Mimo początkowej niepewności bardzo szybko okazało się, że ekipa z Czańca w tym sezonie będzie jednym z głównych faworytów do awansu. Podopieczni Macieja Żaka rundę jesienną zakończyli ostatecznie na miejscu trzecim, z punktową stratą do lidera z Bełku. - To oczywiste, że w futbolu zawsze może być lepiej. Lepsze mecze przeplataliśmy słabszymi, ale generalnie jest zadowolony z osiągniętego wyniku. Dlatego jesień podsumowuje na plus - mówi nam Żak, którego celem jest utrzymanie obecnej kadry zespołu. - Na ten etap nikt nie zadeklarował chęci odejścia z zespołu i szukania szczęścia gdzie indziej. To cieszy. Wszyscy którzy występowali jesienią będą nas reprezentować także wiosną. Wzmocnienia? Jeszcze przyjdzie czas aby porozmawiać o tym z zarządem. Póki co udajemy się wkrótce na zasłużony odpoczynek - zdradza nam nasz rozmówca. 

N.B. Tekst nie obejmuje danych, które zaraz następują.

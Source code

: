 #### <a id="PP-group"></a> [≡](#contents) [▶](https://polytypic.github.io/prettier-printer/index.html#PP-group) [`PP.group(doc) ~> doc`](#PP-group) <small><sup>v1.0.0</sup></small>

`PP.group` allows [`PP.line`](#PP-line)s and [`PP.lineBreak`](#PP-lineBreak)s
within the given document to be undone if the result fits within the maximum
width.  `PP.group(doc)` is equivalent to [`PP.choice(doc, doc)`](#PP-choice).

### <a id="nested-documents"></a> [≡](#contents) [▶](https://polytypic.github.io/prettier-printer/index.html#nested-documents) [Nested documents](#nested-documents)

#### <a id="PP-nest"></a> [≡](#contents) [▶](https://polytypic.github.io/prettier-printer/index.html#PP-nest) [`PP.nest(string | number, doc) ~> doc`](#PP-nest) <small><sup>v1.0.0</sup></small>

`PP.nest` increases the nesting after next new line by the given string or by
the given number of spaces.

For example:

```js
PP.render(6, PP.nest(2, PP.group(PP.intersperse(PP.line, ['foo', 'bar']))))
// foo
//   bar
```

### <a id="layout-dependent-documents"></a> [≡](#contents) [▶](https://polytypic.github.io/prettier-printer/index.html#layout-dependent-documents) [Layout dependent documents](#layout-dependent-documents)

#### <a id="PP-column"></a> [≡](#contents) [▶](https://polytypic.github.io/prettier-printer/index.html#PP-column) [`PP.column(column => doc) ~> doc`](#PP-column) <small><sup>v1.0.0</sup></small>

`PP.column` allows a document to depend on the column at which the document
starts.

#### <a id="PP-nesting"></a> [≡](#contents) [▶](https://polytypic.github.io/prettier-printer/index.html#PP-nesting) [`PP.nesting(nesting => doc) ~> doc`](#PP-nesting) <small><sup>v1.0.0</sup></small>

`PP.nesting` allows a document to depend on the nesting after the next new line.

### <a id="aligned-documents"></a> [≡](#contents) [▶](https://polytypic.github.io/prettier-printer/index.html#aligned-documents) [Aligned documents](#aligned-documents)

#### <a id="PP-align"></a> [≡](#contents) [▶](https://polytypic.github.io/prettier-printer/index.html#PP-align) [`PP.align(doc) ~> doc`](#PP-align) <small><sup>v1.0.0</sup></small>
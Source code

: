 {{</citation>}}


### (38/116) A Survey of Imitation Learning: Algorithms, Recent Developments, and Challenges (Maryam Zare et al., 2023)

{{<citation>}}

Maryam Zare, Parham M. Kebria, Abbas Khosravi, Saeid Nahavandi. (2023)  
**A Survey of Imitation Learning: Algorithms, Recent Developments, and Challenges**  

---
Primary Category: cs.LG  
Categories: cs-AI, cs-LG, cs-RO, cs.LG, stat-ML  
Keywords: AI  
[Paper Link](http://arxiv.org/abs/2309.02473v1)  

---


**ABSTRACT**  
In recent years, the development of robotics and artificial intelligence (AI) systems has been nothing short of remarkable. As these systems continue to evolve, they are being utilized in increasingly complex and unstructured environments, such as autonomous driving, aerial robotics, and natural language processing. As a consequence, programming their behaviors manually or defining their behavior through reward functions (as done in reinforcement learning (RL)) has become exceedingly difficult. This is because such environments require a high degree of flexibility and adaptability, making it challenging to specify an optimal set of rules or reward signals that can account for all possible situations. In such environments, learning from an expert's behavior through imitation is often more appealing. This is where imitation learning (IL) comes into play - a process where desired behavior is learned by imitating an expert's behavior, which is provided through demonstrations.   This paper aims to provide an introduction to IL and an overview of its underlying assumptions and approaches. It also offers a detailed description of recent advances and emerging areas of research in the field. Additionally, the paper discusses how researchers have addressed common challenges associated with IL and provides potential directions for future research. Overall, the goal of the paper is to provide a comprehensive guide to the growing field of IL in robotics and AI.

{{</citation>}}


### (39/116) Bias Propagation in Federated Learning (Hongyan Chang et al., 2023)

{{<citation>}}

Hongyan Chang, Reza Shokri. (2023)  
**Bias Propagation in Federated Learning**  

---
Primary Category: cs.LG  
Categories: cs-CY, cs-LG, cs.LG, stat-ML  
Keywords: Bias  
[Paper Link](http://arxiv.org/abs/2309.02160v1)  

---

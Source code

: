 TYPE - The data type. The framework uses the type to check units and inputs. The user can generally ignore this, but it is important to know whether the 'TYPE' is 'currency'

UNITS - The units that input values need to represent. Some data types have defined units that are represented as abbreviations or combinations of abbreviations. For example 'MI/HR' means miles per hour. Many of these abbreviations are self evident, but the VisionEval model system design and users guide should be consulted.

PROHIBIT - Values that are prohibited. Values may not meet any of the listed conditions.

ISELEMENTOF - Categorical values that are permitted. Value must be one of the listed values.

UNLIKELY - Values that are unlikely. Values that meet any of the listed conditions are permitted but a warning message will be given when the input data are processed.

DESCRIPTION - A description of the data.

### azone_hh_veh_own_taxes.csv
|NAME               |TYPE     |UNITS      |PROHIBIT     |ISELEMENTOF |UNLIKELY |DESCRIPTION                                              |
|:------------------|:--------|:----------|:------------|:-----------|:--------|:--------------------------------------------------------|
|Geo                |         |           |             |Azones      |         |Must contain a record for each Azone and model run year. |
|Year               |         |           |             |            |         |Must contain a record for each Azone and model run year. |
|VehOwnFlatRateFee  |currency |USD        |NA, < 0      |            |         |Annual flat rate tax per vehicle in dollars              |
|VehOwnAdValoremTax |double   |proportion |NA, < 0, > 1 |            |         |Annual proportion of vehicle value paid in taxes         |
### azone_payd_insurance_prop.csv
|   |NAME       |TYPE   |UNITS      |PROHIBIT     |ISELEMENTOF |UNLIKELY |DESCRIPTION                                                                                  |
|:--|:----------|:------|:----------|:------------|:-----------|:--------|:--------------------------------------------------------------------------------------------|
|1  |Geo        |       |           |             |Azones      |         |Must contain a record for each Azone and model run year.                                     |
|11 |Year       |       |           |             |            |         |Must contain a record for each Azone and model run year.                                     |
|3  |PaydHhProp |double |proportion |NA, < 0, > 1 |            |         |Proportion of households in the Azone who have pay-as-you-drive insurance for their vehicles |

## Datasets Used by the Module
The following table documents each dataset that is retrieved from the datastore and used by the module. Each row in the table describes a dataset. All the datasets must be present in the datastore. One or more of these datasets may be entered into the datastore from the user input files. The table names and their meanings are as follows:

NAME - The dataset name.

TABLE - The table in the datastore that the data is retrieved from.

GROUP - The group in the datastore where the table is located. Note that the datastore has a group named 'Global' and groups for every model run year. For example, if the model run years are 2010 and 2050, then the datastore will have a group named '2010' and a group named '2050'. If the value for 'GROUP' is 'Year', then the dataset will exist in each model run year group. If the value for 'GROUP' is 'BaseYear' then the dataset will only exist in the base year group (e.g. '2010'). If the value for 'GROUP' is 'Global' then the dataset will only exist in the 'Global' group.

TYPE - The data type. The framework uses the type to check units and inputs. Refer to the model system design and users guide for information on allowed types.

Zmodernizowany skład podczas letniego okienka transferowego w minionej rundzie nie zawiódł. Mało tego, "wykręcił" bardzo dobry wynik. A to jeszcze prawdopodobnie nie koniec. - Mogę być dumny ze swojej drużyny. Po spadku z III ligi zawodników zostało niewiele, doszło do nas wielu nowych. Potrzebujemy jeszcze troszkę czasu i spokoju, aby wszystko zaczęło funkcjonować jeszcze lepiej - kończy Maciej Żak, szkoleniowiec jednego z faworyta do mistrzostwa IV ligi.